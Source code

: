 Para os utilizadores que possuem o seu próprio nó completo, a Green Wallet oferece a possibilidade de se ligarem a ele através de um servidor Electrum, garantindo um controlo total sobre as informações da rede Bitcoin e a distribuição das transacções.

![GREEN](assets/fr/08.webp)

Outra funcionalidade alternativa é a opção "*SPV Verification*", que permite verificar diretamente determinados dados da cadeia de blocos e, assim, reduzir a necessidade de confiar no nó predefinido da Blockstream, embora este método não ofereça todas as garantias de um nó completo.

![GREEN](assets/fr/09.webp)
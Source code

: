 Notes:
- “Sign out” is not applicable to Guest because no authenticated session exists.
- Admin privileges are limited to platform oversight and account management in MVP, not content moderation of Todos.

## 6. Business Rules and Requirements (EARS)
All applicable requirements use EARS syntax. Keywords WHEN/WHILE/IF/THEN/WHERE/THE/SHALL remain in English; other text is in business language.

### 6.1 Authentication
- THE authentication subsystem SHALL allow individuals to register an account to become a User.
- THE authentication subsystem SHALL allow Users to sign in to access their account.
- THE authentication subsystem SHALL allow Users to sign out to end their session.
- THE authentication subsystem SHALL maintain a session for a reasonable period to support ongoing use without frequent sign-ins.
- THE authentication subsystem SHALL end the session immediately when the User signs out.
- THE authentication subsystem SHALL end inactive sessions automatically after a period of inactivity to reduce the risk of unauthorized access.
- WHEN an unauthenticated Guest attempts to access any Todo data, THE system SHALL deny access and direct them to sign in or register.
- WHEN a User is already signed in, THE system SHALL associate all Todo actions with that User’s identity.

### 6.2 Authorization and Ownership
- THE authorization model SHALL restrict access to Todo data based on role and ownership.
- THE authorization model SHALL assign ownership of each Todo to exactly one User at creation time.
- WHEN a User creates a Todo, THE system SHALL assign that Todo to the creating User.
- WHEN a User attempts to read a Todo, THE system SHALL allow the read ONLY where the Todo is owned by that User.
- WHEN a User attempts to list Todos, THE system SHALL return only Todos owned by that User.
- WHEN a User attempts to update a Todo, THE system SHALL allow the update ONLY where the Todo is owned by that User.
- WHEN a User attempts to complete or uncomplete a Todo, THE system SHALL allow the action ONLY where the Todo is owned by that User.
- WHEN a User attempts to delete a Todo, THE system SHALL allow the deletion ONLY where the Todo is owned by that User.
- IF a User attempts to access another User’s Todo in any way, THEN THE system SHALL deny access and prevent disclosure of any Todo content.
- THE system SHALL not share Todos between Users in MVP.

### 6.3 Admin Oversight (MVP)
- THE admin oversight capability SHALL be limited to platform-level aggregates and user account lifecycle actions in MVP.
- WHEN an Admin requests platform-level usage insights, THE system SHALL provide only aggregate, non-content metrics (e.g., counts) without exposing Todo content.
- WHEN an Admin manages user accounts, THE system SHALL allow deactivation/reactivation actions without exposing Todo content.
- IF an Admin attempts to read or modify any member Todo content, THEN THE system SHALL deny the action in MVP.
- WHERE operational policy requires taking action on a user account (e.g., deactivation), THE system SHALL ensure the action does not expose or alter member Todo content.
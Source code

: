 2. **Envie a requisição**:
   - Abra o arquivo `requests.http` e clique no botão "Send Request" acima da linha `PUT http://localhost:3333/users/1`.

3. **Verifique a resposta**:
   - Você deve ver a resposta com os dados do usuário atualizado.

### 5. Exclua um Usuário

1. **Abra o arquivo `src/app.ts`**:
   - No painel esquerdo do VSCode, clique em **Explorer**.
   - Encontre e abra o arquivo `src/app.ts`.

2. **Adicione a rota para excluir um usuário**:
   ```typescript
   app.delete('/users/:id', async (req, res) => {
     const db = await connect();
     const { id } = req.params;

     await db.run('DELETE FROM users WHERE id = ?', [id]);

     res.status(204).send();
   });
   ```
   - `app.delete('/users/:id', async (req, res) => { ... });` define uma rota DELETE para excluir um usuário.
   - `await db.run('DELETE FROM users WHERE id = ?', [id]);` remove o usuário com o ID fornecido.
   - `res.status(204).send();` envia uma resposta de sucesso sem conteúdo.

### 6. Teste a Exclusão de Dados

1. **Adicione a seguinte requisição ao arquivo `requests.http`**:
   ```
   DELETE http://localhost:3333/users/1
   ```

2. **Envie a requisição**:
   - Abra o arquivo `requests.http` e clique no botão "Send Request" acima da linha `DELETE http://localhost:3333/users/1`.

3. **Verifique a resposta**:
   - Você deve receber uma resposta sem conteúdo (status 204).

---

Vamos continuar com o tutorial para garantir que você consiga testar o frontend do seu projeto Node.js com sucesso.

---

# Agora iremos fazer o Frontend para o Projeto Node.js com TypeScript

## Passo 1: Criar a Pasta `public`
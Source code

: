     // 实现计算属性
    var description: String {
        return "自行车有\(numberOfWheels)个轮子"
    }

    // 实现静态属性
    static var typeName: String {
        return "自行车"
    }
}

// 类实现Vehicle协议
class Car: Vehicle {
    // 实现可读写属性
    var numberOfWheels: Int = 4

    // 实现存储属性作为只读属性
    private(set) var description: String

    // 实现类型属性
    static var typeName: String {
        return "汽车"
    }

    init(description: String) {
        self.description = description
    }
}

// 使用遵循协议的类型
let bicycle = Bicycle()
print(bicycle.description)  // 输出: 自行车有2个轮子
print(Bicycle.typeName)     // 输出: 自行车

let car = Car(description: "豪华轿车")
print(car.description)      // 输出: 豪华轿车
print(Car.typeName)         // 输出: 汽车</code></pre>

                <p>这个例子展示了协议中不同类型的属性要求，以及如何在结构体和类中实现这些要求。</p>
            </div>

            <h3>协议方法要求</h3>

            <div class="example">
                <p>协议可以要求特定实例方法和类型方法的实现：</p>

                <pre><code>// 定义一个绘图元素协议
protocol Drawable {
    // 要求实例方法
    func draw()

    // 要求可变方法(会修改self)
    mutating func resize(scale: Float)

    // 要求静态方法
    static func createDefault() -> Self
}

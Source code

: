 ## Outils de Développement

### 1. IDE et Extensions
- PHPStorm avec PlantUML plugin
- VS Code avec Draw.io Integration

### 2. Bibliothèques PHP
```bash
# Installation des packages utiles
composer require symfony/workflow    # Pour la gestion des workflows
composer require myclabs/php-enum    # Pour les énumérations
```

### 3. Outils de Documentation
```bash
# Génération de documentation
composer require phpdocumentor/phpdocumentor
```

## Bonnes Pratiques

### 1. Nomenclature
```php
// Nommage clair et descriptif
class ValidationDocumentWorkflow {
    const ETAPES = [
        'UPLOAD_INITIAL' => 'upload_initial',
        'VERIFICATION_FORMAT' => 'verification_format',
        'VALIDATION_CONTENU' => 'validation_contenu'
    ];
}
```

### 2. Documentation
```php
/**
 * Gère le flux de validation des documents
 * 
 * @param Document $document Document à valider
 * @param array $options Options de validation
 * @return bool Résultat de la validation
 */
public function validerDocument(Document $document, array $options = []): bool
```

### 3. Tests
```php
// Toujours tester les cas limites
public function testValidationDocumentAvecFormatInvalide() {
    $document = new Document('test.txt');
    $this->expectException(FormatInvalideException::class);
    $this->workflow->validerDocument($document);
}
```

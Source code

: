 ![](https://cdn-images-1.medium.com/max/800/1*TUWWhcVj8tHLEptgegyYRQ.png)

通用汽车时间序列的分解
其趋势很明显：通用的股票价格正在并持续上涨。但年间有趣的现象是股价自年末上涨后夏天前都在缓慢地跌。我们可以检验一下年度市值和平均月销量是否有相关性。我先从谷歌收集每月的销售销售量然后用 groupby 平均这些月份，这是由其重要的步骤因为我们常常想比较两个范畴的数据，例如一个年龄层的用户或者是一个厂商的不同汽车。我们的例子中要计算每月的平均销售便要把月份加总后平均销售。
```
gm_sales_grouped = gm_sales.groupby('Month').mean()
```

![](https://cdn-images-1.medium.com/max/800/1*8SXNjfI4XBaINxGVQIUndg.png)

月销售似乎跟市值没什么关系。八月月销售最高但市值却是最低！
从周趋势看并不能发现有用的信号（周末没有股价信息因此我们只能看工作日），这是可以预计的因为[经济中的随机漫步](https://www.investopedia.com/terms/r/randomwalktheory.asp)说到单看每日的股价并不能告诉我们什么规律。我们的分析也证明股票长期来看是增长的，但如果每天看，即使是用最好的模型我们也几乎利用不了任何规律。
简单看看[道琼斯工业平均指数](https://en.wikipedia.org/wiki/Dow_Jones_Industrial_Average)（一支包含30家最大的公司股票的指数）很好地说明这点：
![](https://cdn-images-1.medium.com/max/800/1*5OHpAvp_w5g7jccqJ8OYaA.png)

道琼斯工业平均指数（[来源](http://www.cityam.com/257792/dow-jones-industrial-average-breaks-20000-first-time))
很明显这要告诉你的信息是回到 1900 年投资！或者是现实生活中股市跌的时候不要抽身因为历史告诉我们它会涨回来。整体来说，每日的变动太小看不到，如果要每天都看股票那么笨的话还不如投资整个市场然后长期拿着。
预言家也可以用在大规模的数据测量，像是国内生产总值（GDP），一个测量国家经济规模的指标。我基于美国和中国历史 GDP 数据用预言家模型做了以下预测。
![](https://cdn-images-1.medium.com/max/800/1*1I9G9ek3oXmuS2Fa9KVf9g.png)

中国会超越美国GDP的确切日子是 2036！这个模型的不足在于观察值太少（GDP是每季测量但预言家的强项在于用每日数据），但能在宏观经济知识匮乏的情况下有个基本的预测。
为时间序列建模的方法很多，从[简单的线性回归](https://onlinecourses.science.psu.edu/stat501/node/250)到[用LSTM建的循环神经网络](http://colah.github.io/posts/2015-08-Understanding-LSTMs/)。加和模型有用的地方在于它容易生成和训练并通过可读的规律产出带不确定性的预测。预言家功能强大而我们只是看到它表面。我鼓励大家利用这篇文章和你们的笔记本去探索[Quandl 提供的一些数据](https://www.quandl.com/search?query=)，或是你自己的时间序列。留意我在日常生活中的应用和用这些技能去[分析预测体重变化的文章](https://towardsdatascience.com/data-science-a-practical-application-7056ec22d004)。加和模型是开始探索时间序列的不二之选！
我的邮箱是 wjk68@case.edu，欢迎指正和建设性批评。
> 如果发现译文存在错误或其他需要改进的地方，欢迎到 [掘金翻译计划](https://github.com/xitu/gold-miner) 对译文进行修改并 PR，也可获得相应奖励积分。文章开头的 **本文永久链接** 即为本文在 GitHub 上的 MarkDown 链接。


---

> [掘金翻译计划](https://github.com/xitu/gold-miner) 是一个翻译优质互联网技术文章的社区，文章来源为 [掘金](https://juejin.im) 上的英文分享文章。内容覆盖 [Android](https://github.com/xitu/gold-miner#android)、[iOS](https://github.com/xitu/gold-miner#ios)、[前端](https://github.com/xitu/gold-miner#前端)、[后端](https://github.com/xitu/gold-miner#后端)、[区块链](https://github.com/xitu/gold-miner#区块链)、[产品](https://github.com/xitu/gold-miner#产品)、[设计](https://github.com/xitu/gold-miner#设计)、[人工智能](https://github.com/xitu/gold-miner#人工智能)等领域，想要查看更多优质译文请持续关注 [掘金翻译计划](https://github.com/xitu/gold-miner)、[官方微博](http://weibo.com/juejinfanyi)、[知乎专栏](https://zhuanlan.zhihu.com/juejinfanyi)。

_WORK TO COMPLETE_. All that belongs in the answer is an exact copy of the lines from the start of the records above through the line with "- WHEN a User creates".

_ANSWER FOR THIS EXERCISE_.
Source code

: Para os utilizadores que possuem o seu próprio nó completo, a Green Wallet oferece a possibilidade de se ligarem a ele através de um servidor Electrum, garantindo um controlo total sobre as informações da rede Bitcoin e a distribuição das transacções.

![GREEN](assets/fr/08.webp)

Outra funcionalidade alternativa é a opção "*SPV Verification*", que permite verificar diretamente determinados dados da cadeia de blocos e, assim, reduzir a necessidade de confiar no nó predefinido da Blockstream, embora este método não ofereça todas as garantias de um nó completo.

![GREEN](assets/fr/09.webp)
Source code

: Notes:
- “Sign out” is not applicable to Guest because no authenticated session exists.
- Admin privileges are limited to platform oversight and account management in MVP, not content moderation of Todos.

## 6. Business Rules and Requirements (EARS)
All applicable requirements use EARS syntax. Keywords WHEN/WHILE/IF/THEN/WHERE/THE/SHALL remain in English; other text is in business language.

### 6.1 Authentication
- THE authentication subsystem SHALL allow individuals to register an account to become a User.
- THE authentication subsystem SHALL allow Users to sign in to access their account.
- THE authentication subsystem SHALL allow Users to sign out to end their session.
- THE authentication subsystem SHALL maintain a session for a reasonable period to support ongoing use without frequent sign-ins.
- THE authentication subsystem SHALL end the session immediately when the User signs out.
- THE authentication subsystem SHALL end inactive sessions automatically after a period of inactivity to reduce the risk of unauthorized access.
- WHEN an unauthenticated Guest attempts to access any Todo data, THE system SHALL deny access and direct them to sign in or register.
- WHEN a User is already signed in, THE system SHALL associate all Todo actions with that User’s identity.

### 6.2 Authorization and Ownership
- THE authorization model SHALL restrict access to Todo data based on role and ownership.
- THE authorization model SHALL assign ownership of each Todo to exactly one User at creation time.
- WHEN a User creates a Todo, THE system SHALL assign that Todo to the creating User.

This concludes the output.